━━ EXERCISE INPUTS

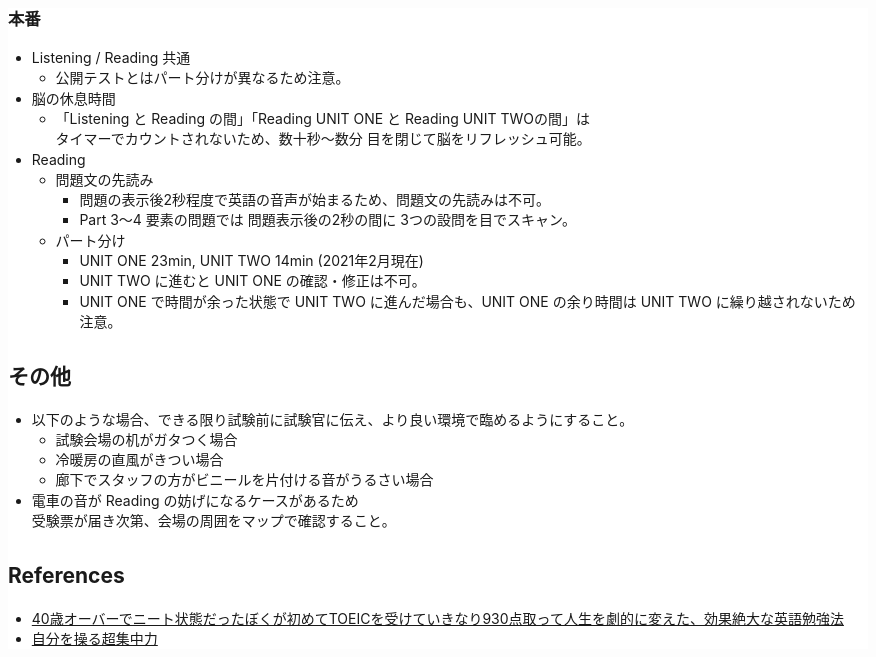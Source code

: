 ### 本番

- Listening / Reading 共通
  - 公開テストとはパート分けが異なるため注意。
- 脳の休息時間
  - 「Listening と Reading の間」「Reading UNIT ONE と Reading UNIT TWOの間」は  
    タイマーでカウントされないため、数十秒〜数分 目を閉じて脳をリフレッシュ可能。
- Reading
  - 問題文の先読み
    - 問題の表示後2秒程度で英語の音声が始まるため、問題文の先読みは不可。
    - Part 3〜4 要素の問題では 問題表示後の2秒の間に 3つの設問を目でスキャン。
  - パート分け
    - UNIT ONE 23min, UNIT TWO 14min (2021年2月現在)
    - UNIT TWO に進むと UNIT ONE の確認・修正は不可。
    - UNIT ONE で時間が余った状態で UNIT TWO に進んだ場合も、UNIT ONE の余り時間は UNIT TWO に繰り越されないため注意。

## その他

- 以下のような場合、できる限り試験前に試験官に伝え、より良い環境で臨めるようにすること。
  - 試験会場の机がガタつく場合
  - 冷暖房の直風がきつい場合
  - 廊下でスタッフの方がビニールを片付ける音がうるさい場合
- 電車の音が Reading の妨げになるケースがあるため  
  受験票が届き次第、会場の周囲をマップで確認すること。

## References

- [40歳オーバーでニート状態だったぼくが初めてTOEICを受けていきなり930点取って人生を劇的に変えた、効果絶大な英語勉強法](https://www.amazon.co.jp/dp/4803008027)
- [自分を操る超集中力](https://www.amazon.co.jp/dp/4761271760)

━━━━
━━ EXERCISE INPUTS

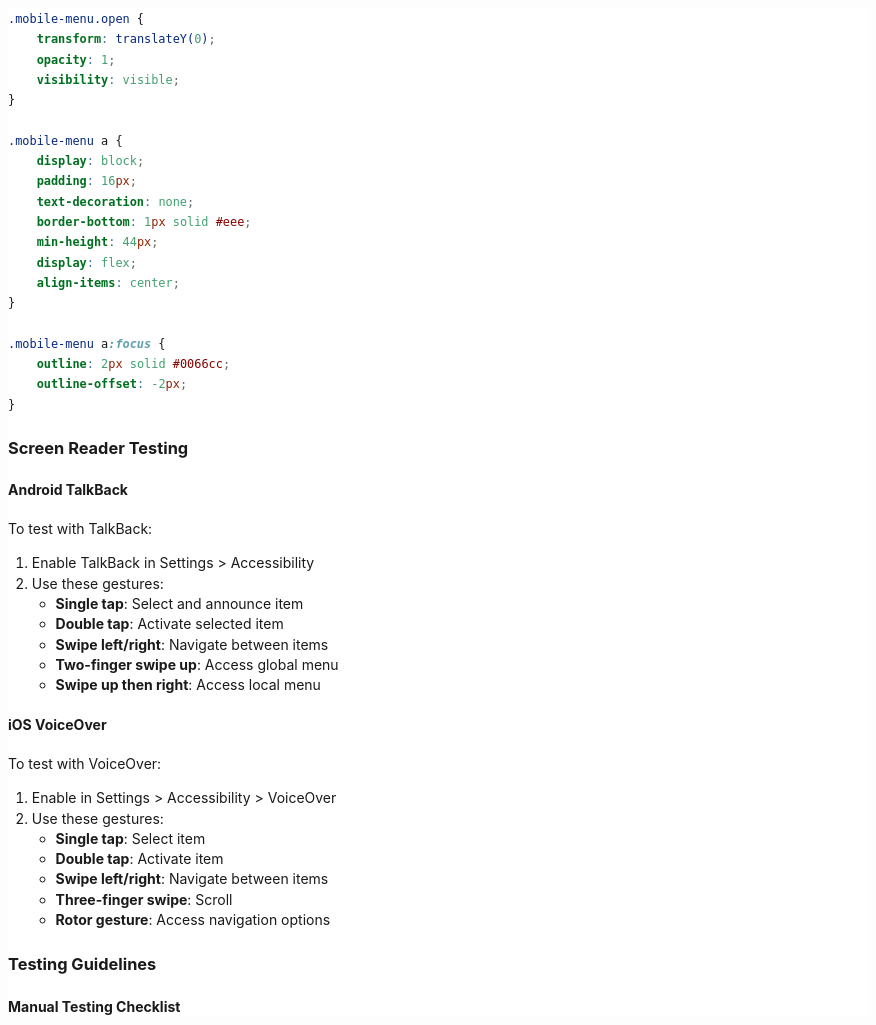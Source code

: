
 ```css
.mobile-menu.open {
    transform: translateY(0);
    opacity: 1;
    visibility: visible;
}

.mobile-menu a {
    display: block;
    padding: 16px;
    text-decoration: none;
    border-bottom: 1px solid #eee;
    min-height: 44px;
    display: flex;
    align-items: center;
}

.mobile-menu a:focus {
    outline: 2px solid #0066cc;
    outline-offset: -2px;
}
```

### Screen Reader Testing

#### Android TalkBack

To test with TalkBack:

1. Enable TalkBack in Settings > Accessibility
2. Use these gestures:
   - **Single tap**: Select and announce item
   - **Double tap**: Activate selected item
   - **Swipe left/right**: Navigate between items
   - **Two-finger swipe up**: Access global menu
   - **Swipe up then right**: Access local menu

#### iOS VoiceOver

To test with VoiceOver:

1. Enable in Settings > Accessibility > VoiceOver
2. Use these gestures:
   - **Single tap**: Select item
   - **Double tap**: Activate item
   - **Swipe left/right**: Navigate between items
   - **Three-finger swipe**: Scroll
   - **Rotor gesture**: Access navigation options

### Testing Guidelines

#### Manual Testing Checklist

━━━━
━━ EXERCISE INPUTS

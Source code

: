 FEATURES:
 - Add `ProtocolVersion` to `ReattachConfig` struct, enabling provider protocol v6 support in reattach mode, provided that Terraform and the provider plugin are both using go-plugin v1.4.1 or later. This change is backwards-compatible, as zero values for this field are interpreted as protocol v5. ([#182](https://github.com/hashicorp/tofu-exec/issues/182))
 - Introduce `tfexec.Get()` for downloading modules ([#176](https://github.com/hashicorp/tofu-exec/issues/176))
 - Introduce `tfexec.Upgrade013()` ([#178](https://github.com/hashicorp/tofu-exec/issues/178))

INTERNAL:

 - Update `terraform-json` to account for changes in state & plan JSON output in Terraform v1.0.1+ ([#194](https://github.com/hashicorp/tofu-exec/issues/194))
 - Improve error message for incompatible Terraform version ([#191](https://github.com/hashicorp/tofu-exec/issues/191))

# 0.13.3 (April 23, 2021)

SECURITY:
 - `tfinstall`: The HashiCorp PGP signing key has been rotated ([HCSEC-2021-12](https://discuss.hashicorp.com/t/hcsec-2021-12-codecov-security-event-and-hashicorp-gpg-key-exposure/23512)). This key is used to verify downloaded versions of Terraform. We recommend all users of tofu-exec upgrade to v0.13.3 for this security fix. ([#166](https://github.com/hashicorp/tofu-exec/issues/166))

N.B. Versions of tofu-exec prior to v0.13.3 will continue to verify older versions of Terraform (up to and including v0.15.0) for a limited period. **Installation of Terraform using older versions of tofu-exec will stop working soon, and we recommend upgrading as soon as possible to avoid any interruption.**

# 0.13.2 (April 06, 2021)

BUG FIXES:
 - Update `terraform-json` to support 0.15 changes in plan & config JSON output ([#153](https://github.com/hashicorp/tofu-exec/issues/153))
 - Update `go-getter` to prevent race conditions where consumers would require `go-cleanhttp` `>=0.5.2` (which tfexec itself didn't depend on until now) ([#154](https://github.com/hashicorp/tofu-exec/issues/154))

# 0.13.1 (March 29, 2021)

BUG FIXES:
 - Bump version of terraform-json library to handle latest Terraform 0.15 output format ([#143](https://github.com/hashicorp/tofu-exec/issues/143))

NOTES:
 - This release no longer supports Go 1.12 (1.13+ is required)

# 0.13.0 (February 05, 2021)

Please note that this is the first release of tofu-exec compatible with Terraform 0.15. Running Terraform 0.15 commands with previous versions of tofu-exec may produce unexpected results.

━━━━

## [WHAT IS EXPECTED]
Would you copy out each line of the records above where the word "Introduce" occurs?

## [FINISHED EXERCISE]
 - Introduce `tfexec.Get()` for downloading modules ([#176](https://github.com/hashicorp/tofu-exec/issues/176))
 - Introduce `tfexec.Upgrade013()` ([#178](https://github.com/hashicorp/tofu-exec/issues/178))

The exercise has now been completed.